*** Opening of EXTRACTED DATA ***

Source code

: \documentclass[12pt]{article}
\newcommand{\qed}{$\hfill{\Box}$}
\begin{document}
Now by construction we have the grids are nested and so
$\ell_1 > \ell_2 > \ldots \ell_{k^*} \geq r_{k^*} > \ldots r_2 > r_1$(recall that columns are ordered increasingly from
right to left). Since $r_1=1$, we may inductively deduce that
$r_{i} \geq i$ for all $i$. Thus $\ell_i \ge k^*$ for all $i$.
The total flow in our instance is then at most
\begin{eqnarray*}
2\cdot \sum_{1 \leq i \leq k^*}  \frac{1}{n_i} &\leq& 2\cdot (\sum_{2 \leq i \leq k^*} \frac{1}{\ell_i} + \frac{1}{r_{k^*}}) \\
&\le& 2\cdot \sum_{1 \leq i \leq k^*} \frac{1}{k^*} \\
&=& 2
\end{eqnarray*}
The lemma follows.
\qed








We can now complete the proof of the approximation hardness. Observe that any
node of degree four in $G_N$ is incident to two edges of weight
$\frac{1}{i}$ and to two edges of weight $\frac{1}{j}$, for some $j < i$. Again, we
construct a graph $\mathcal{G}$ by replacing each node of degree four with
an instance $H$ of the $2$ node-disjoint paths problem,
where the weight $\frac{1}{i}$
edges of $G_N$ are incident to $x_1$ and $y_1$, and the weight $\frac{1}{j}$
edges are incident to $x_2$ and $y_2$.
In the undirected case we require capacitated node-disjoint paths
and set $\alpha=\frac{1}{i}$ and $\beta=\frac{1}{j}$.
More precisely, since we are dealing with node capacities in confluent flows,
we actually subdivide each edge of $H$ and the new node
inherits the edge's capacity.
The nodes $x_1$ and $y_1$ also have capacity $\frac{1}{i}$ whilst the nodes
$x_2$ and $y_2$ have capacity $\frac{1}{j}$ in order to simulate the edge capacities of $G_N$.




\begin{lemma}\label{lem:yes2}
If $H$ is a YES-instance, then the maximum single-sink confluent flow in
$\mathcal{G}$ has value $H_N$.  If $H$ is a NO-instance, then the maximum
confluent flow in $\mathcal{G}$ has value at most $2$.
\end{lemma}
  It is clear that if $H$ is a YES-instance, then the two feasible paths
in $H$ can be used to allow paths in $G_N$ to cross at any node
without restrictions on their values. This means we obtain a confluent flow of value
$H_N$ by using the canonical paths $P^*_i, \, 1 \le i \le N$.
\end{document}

*** Close of EXTRACTED DATA ***
*** Opening of EXTRACTED DATA ***

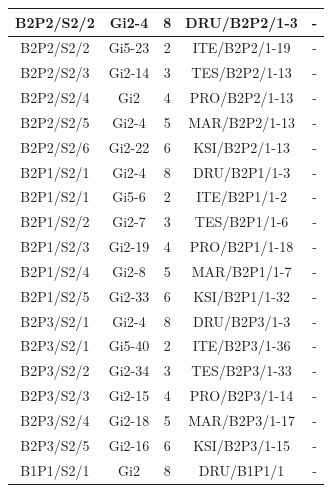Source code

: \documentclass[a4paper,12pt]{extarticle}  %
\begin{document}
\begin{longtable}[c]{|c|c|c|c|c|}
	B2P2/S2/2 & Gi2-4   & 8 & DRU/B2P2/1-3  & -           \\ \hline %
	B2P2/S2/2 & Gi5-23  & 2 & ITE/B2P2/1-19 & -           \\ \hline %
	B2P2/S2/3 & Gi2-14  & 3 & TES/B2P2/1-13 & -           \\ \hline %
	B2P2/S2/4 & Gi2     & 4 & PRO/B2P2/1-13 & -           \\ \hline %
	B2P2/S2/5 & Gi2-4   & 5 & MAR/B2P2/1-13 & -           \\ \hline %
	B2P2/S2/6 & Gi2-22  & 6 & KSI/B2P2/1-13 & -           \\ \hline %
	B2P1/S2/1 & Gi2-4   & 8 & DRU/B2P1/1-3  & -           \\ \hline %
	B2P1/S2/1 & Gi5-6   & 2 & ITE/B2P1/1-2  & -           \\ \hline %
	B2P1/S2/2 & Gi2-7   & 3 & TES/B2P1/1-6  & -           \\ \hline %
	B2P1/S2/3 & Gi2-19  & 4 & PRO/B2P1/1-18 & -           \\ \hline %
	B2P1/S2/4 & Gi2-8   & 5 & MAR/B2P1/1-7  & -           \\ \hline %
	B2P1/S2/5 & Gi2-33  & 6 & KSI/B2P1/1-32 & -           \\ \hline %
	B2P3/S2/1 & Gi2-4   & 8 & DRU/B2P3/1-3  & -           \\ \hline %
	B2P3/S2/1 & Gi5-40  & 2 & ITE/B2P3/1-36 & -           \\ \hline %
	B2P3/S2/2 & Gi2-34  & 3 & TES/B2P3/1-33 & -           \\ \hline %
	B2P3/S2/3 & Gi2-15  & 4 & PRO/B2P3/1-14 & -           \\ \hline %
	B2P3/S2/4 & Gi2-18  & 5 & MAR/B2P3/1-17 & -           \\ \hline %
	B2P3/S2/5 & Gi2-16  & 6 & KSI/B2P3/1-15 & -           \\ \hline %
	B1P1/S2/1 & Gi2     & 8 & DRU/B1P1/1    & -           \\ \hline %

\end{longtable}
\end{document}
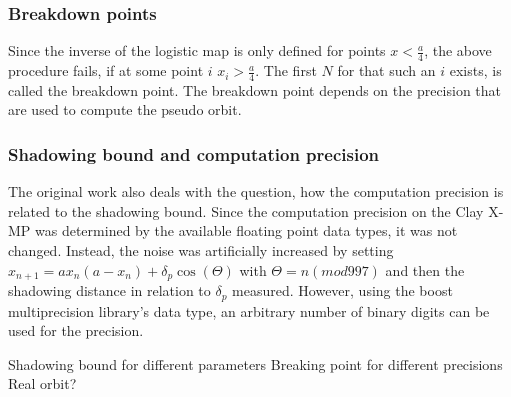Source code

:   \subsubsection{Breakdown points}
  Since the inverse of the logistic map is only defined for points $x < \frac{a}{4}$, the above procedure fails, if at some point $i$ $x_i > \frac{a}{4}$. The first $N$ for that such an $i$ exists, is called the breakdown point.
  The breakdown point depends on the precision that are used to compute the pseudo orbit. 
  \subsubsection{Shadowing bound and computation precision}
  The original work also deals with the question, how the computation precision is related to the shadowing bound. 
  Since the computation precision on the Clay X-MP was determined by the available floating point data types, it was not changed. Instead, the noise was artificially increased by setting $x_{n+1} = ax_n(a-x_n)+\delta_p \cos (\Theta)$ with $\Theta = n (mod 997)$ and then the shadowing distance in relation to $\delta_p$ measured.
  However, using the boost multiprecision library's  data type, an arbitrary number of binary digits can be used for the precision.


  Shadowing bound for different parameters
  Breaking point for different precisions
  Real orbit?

*** Close of EXTRACTED DATA ***

**TASK ITEM**
With the pictures omitted, copy the entries above exactly from the line containing "B2P1/S2/3 & Gi2-19" through the line containing "The original work", both lines included.

**RESULT FOR THIS TASK**
	B2P1/S2/3 & Gi2-19  & 4 & PRO/B2P1/1-18 & -           \\ \hline %
	B2P1/S2/4 & Gi2-8   & 5 & MAR/B2P1/1-7  & -           \\ \hline %
	B2P1/S2/5 & Gi2-33  & 6 & KSI/B2P1/1-32 & -           \\ \hline %
	B2P3/S2/1 & Gi2-4   & 8 & DRU/B2P3/1-3  & -           \\ \hline %
	B2P3/S2/1 & Gi5-40  & 2 & ITE/B2P3/1-36 & -           \\ \hline %
	B2P3/S2/2 & Gi2-34  & 3 & TES/B2P3/1-33 & -           \\ \hline %
	B2P3/S2/3 & Gi2-15  & 4 & PRO/B2P3/1-14 & -           \\ \hline %
	B2P3/S2/4 & Gi2-18  & 5 & MAR/B2P3/1-17 & -           \\ \hline %
	B2P3/S2/5 & Gi2-16  & 6 & KSI/B2P3/1-15 & -           \\ \hline %
	B1P1/S2/1 & Gi2     & 8 & DRU/B1P1/1    & -           \\ \hline %

\end{longtable}
\end{document}
Source code

:   \subsubsection{Breakdown points}
  Since the inverse of the logistic map is only defined for points $x < \frac{a}{4}$, the above procedure fails, if at some point $i$ $x_i > \frac{a}{4}$. The first $N$ for that such an $i$ exists, is called the breakdown point.
  The breakdown point depends on the precision that are used to compute the pseudo orbit. 
  \subsubsection{Shadowing bound and computation precision}
  The original work also deals with the question, how the computation precision is related to the shadowing bound. 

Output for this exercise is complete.